# Task to carry out
Reproduce the entries in full. Exclude all images from the copy.

# Stored dataset items

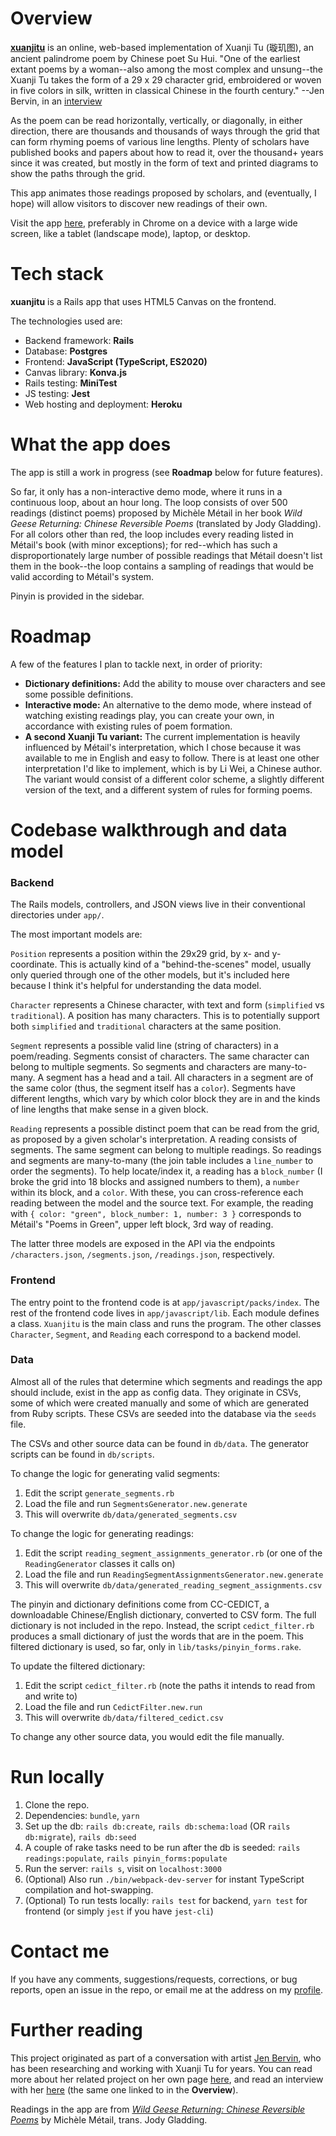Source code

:# Overview

[**xuanjitu**](http://xuanjitu.herokuapp.com/) is an online, web-based implementation of Xuanji Tu (璇玑图), an ancient palindrome poem by Chinese poet Su Hui. "One of the earliest extant poems by a woman--also among the most complex and unsung--the Xuanji Tu takes the form of a 29 x 29 character grid, embroidered or woven in five colors in silk, written in classical Chinese in the fourth century." --Jen Bervin, in an [interview](https://www.asymptotejournal.com/interview/an-interview-with-jen-bervin/)

As the poem can be read horizontally, vertically, or diagonally, in either direction, there are thousands and thousands of ways through the grid that can form rhyming poems of various line lengths. Plenty of scholars have published books and papers about how to read it, over the thousand+ years since it was created, but mostly in the form of text and printed diagrams to show the paths through the grid.

This app animates those readings proposed by scholars, and (eventually, I hope) will allow visitors to discover new readings of their own.

Visit the app [here](http://xuanjitu.herokuapp.com/), preferably in Chrome on a device with a large wide screen, like a tablet (landscape mode), laptop, or desktop.


# Tech stack

**xuanjitu** is a Rails app that uses HTML5 Canvas on the frontend.

The technologies used are:
+ Backend framework: **Rails**
+ Database: **Postgres**
+ Frontend: **JavaScript (TypeScript, ES2020)**
+ Canvas library: **Konva.js**
+ Rails testing: **MiniTest**
+ JS testing: **Jest**
+ Web hosting and deployment: **Heroku**


# What the app does

The app is still a work in progress (see **Roadmap** below for future features).

So far, it only has a non-interactive demo mode, where it runs in a continuous loop, about an hour long. The loop consists of over 500 readings (distinct poems) proposed by Michèle Métail in her book _Wild Geese Returning: Chinese Reversible Poems_ (translated by Jody Gladding). For all colors other than red, the loop includes every reading listed in Métail's book (with minor exceptions); for red--which has such a disproportionately large number of possible readings that Métail doesn't list them in the book--the loop contains a sampling of readings that would be valid according to Métail's system.

Pinyin is provided in the sidebar.


# Roadmap

A few of the features I plan to tackle next, in order of priority:

+ **Dictionary definitions:** Add the ability to mouse over characters and see some possible definitions.
+ **Interactive mode:** An alternative to the demo mode, where instead of watching existing readings play, you can create your own, in accordance with existing rules of poem formation.
+ **A second Xuanji Tu variant:** The current implementation is heavily influenced by Métail's interpretation, which I chose because it was available to me in English and easy to follow. There is at least one other interpretation I'd like to implement, which is by Li Wei, a Chinese author. The variant would consist of a different color scheme, a slightly different version of the text, and a different system of rules for forming poems.


# Codebase walkthrough and data model

### Backend

The Rails models, controllers, and JSON views live in their conventional directories under `app/`.

The most important models are:

`Position` represents a position within the 29x29 grid, by x- and y-coordinate. This is actually kind of a "behind-the-scenes" model, usually only queried through one of the other models, but it's included here because I think it's helpful for understanding the data model.

`Character` represents a Chinese character, with text and form (`simplified` vs `traditional`). A position has many characters. This is to potentially support both `simplified` and `traditional` characters at the same position.

`Segment` represents a possible valid line (string of characters) in a poem/reading. Segments consist of characters. The same character can belong to multiple segments. So segments and characters are many-to-many. A segment has a head and a tail. All characters in a segment are of the same color (thus, the segment itself has a `color`). Segments have different lengths, which vary by which color block they are in and the kinds of line lengths that make sense in a given block.

`Reading` represents a possible distinct poem that can be read from the grid, as proposed by a given scholar's interpretation. A reading consists of segments. The same segment can belong to multiple readings. So readings and segments are many-to-many (the join table includes a `line_number` to order the segments). To help locate/index it, a reading has a `block_number` (I broke the grid into 18 blocks and assigned numbers to them), a `number` within its block, and a `color`. With these, you can cross-reference each reading between the model and the source text. For example, the reading with `{ color: "green", block_number: 1, number: 3 }` corresponds to Métail's "Poems in Green", upper left block, 3rd way of reading.

The latter three models are exposed in the API via the endpoints `/characters.json`, `/segments.json`, `/readings.json`, respectively.


### Frontend

The entry point to the frontend code is at `app/javascript/packs/index`. The rest of the frontend code lives in `app/javascript/lib`. Each module defines a class. `Xuanjitu` is the main class and runs the program. The other classes `Character`, `Segment`, and `Reading` each correspond to a backend model.


### Data

Almost all of the rules that determine which segments and readings the app should include, exist in the app as config data. They originate in CSVs, some of which were created manually and some of which are generated from Ruby scripts. These CSVs are seeded into the database via the `seeds` file.

The CSVs and other source data can be found in `db/data`. The generator scripts can be found in `db/scripts`.

To change the logic for generating valid segments:
1. Edit the script `generate_segments.rb`
2. Load the file and run `SegmentsGenerator.new.generate`
3. This will overwrite `db/data/generated_segments.csv`

To change the logic for generating readings:
1. Edit the script `reading_segment_assignments_generator.rb` (or one of the `ReadingGenerator` classes it calls on)
2. Load the file and run `ReadingSegmentAssignmentsGenerator.new.generate`
3. This will overwrite `db/data/generated_reading_segment_assignments.csv`

The pinyin and dictionary definitions come from CC-CEDICT, a downloadable Chinese/English dictionary, converted to CSV form. The full dictionary is not included in the repo. Instead, the script `cedict_filter.rb` produces a small dictionary of just the words that are in the poem. This filtered dictionary is used, so far, only in `lib/tasks/pinyin_forms.rake`.

To update the filtered dictionary:
1. Edit the script `cedict_filter.rb` (note the paths it intends to read from and write to)
2. Load the file and run `CedictFilter.new.run`
3. This will overwrite `db/data/filtered_cedict.csv`

To change any other source data, you would edit the file manually.


# Run locally

1. Clone the repo.
2. Dependencies: `bundle`, `yarn`
3. Set up the db: `rails db:create`, `rails db:schema:load` (OR `rails db:migrate`), `rails db:seed`
4. A couple of rake tasks need to be run after the db is seeded: `rails readings:populate`, `rails pinyin_forms:populate`
5. Run the server: `rails s`, visit on `localhost:3000`
6. (Optional) Also run `./bin/webpack-dev-server` for instant TypeScript compilation and hot-swapping.
7. (Optional) To run tests locally: `rails test` for backend, `yarn test` for frontend (or simply `jest` if you have `jest-cli`)


# Contact me

If you have any comments, suggestions/requests, corrections, or bug reports, open an issue in the repo, or email me at the address on my [profile](https://github.com/rorysaur).


# Further reading

This project originated as part of a conversation with artist [Jen Bervin](http://jenbervin.com/), who has been researching and working with Xuanji Tu for years. You can read more about her related project on her own page [here](http://jenbervin.com/projects/su-huis-reversible-poem#1), and read an interview with her [here](https://www.asymptotejournal.com/interview/an-interview-with-jen-bervin/) (the same one linked to in the **Overview**).

Readings in the app are from [_Wild Geese Returning: Chinese Reversible Poems_](https://www.amazon.com/Wild-Geese-Returning-Chinese-Reversible/dp/9629968002) by Michèle Métail, trans. Jody Gladding.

# Output for this exercise
Source code

:# Overview

[**xuanjitu**](http://xuanjitu.herokuapp.com/) is an online, web-based implementation of Xuanji Tu (璇玑图), an ancient palindrome poem by Chinese poet Su Hui. "One of the earliest extant poems by a woman--also among the most complex and unsung--the Xuanji Tu takes the form of a 29 x 29 character grid, embroidered or woven in five colors in silk, written in classical Chinese in the fourth century." --Jen Bervin, in an [interview](https://www.asymptotejournal.com/interview/an-interview-with-jen-bervin/)

As the poem can be read horizontally, vertically, or diagonally, in either direction, there are thousands and thousands of ways through the grid that can form rhyming poems of various line lengths. Plenty of scholars have published books and papers about how to read it, over the thousand+ years since it was created, but mostly in the form of text and printed diagrams to show the paths through the grid.

This app animates those readings proposed by scholars, and (eventually, I hope) will allow visitors to discover new readings of their own.

Visit the app [here](http://xuanjitu.herokuapp.com/), preferably in Chrome on a device with a large wide screen, like a tablet (landscape mode), laptop, or desktop.


# Tech stack

**xuanjitu** is a Rails app that uses HTML5 Canvas on the frontend.

The technologies used are:
+ Backend framework: **Rails**
+ Database: **Postgres**
+ Frontend: **JavaScript (TypeScript, ES2020)**
+ Canvas library: **Konva.js**
+ Rails testing: **MiniTest**
+ JS testing: **Jest**
+ Web hosting and deployment: **Heroku**


# What the app does

The app is still a work in progress (see **Roadmap** below for future features).

So far, it only has a non-interactive demo mode, where it runs in a continuous loop, about an hour long. The loop consists of over 500 readings (distinct poems) proposed by Michèle Métail in her book _Wild Geese Returning: Chinese Reversible Poems_ (translated by Jody Gladding). For all colors other than red, the loop includes every reading listed in Métail's book (with minor exceptions); for red--which has such a disproportionately large number of possible readings that Métail doesn't list them in the book--the loop contains a sampling of readings that would be valid according to Métail's system.

Pinyin is provided in the sidebar.


# Roadmap

A few of the features I plan to tackle next, in order of priority:

+ **Dictionary definitions:** Add the ability to mouse over characters and see some possible definitions.
+ **Interactive mode:** An alternative to the demo mode, where instead of watching existing readings play, you can create your own, in accordance with existing rules of poem formation.
+ **A second Xuanji Tu variant:** The current implementation is heavily influenced by Métail's interpretation, which I chose because it was available to me in English and easy to follow. There is at least one other interpretation I'd like to implement, which is by Li Wei, a Chinese author. The variant would consist of a different color scheme, a slightly different version of the text, and a different system of rules for forming poems.


# Codebase walkthrough and data model

### Backend

The Rails models, controllers, and JSON views live in their conventional directories under `app/`.

The most important models are:

`Position` represents a position within the 29x29 grid, by x- and y-coordinate. This is actually kind of a "behind-the-scenes" model, usually only queried through one of the other models, but it's included here because I think it's helpful for understanding the data model.

`Character` represents a Chinese character, with text and form (`simplified` vs `traditional`). A position has many characters. This is to potentially support both `simplified` and `traditional` characters at the same position.

`Segment` represents a possible valid line (string of characters) in a poem/reading. Segments consist of characters. The same character can belong to multiple segments. So segments and characters are many-to-many. A segment has a head and a tail. All characters in a segment are of the same color (thus, the segment itself has a `color`). Segments have different lengths, which vary by which color block they are in and the kinds of line lengths that make sense in a given block.

`Reading` represents a possible distinct poem that can be read from the grid, as proposed by a given scholar's interpretation. A reading consists of segments. The same segment can belong to multiple readings. So readings and segments are many-to-many (the join table includes a `line_number` to order the segments). To help locate/index it, a reading has a `block_number` (I broke the grid into 18 blocks and assigned numbers to them), a `number` within its block, and a `color`. With these, you can cross-reference each reading between the model and the source text. For example, the reading with `{ color: "green", block_number: 1, number: 3 }` corresponds to Métail's "Poems in Green", upper left block, 3rd way of reading.

The latter three models are exposed in the API via the endpoints `/characters.json`, `/segments.json`, `/readings.json`, respectively.


### Frontend

The entry point to the frontend code is at `app/javascript/packs/index`. The rest of the frontend code lives in `app/javascript/lib`. Each module defines a class. `Xuanjitu` is the main class and runs the program. The other classes `Character`, `Segment`, and `Reading` each correspond to a backend model.


### Data

Almost all of the rules that determine which segments and readings the app should include, exist in the app as config data. They originate in CSVs, some of which were created manually and some of which are generated from Ruby scripts. These CSVs are seeded into the database via the `seeds` file.

The CSVs and other source data can be found in `db/data`. The generator scripts can be found in `db/scripts`.

To change the logic for generating valid segments:
1. Edit the script `generate_segments.rb`
2. Load the file and run `SegmentsGenerator.new.generate`
3. This will overwrite `db/data/generated_segments.csv`

To change the logic for generating readings:
1. Edit the script `reading_segment_assignments_generator.rb` (or one of the `ReadingGenerator` classes it calls on)
2. Load the file and run `ReadingSegmentAssignmentsGenerator.new.generate`
3. This will overwrite `db/data/generated_reading_segment_assignments.csv`

The pinyin and dictionary definitions come from CC-CEDICT, a downloadable Chinese/English dictionary, converted to CSV form. The full dictionary is not included in the repo. Instead, the script `cedict_filter.rb` produces a small dictionary of just the words that are in the poem. This filtered dictionary is used, so far, only in `lib/tasks/pinyin_forms.rake`.

To update the filtered dictionary:
1. Edit the script `cedict_filter.rb` (note the paths it intends to read from and write to)
2. Load the file and run `CedictFilter.new.run`
3. This will overwrite `db/data/filtered_cedict.csv`

To change any other source data, you would edit the file manually.


# Run locally

1. Clone the repo.
2. Dependencies: `bundle`, `yarn`
3. Set up the db: `rails db:create`, `rails db:schema:load` (OR `rails db:migrate`), `rails db:seed`
4. A couple of rake tasks need to be run after the db is seeded: `rails readings:populate`, `rails pinyin_forms:populate`
5. Run the server: `rails s`, visit on `localhost:3000`
6. (Optional) Also run `./bin/webpack-dev-server` for instant TypeScript compilation and hot-swapping.
7. (Optional) To run tests locally: `rails test` for backend, `yarn test` for frontend (or simply `jest` if you have `jest-cli`)


# Contact me

If you have any comments, suggestions/requests, corrections, or bug reports, open an issue in the repo, or email me at the address on my [profile](https://github.com/rorysaur).


# Further reading

This project originated as part of a conversation with artist [Jen Bervin](http://jenbervin.com/), who has been researching and working with Xuanji Tu for years. You can read more about her related project on her own page [here](http://jenbervin.com/projects/su-huis-reversible-poem#1), and read an interview with her [here](https://www.asymptotejournal.com/interview/an-interview-with-jen-bervin/) (the same one linked to in the **Overview**).

Readings in the app are from [_Wild Geese Returning: Chinese Reversible Poems_](https://www.amazon.com/Wild-Geese-Returning-Chinese-Reversible/dp/9629968002) by Michèle Métail, trans. Jody Gladding.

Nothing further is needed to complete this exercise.